Oscar winners, on average, live four years longer than other Holywood actors. Could career success be one key to human longevity?
The influence of status on health and longevity is the important question raised by Sir Michael Marmot, Professor of Epidemiology at University College, London, in his 2004 book, ‘Status Syndrome.’ Sir Michael is an expert in his field, chosen by the UK government to head up a national review of Health Inequalities, which reported in 2010, so his ideas are probably worth exploring further.
In over thirty years of research Professor Marmot has found a recurring pattern, from Hollywood actors to Whitehall civil servants, from post Soviet Russia to modern Kerala.
- Oscar winners, on average, live four years longer than other Hollywood actors.
- The higher ranking the civil servants in the UK, the longer they live (with the lowest ranking civil servants significantly more likely to die from heart disease than those at the very top, even when smoking and cholesterol are factored out – with a health gradient running through the different levels in the civil service, mirroring the status/grades of the civil servants).

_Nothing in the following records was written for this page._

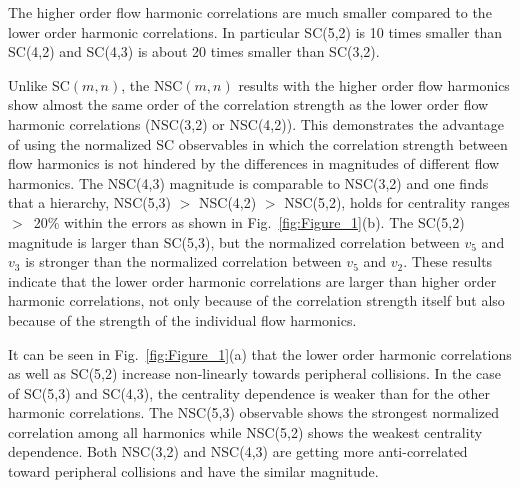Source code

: The higher order flow harmonic correlations are much smaller compared to the lower order harmonic correlations.
In particular SC(5,2) is 10 times smaller than SC(4,2) and SC(4,3) is about 20 times smaller than SC(3,2).

Unlike SC$(m,n)$, the NSC$(m,n)$ results with the higher order flow harmonics show almost the same order of the correlation strength as the lower order flow harmonic correlations (NSC(3,2) or NSC(4,2)).
This demonstrates the advantage of using the normalized SC observables in which the correlation strength between flow harmonics is not hindered by the differences in magnitudes of different flow harmonics. The NSC(4,3) magnitude is comparable to NSC(3,2) and one finds that a hierarchy, NSC(5,3) $>$ NSC(4,2) $>$ NSC(5,2), holds for centrality ranges $>$~20\% within the errors as shown in Fig.~\ref{fig:Figure_1}(b).
The SC(5,2) magnitude is larger than SC(5,3), but the normalized correlation between $v_5$ and $v_3$ is stronger than the normalized correlation between $v_5$ and $v_2$. 
These results indicate that the lower order harmonic correlations are larger than higher order harmonic correlations, not only because of the correlation strength itself but also because of the strength of the individual flow harmonics.

It can be seen in Fig.~\ref{fig:Figure_1}(a) that the lower order harmonic correlations as well as SC(5,2) increase non-linearly towards peripheral collisions.
In the case of SC(5,3) and SC(4,3), the centrality dependence is weaker than for the other harmonic correlations.
The NSC(5,3) observable shows the strongest normalized correlation among all harmonics while NSC(5,2) shows the weakest centrality dependence.
Both NSC(3,2) and NSC(4,3) are getting more anti-correlated toward peripheral collisions and have the similar magnitude.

- Life expectancy fell in Russia and other Eastern European countries, as inequality (real and perceived) rose.
- People tend to live longer in Kerala than in other poor countries (with Kerala providing more educational opportunities than many other parts of India, in particular for girls, resulting in a lower levels of social inequality). There is a similar picture in countries like Cuba, Costa Rica and Sri Lanka.
This has led Professor Marmot to conclude that social status influences how long we live. His explanation for this is that the lower our status the less control we have over our working lives (resulting in greater stress) and the less opportunity for social participation (meaning less opportunity for the protection against illness that social relationships can bring) resulting, for instance, in greater risk of cardiovascular disease.
He sees a psychosocial dimension here ie that the experience of low status and inequality (eg being low status, feeling low status and being made to feel low status) has a significant effect on people’s lives and our health.
In this sense he distinguishes between poverty and inequality, seeing the latter as the more damaging to health. He observes that, in developed countries, most people have the basic resources necessary for life. But they do not have, as his research into civil servants demonstrated, control over their lives — the power to live as they want.
In this context, in the West, while poverty can result in material deprivation it is arguably more important as an indicator of the problems people are likely to see themselves facing in controlling their lives and participating fully in society.
Autonomy, a sense of control over your life and social connectedness - rather than actual financial resources or access to medical services. According to ‘Status Syndrome’ these have the greatest impact on your health and life expectancy.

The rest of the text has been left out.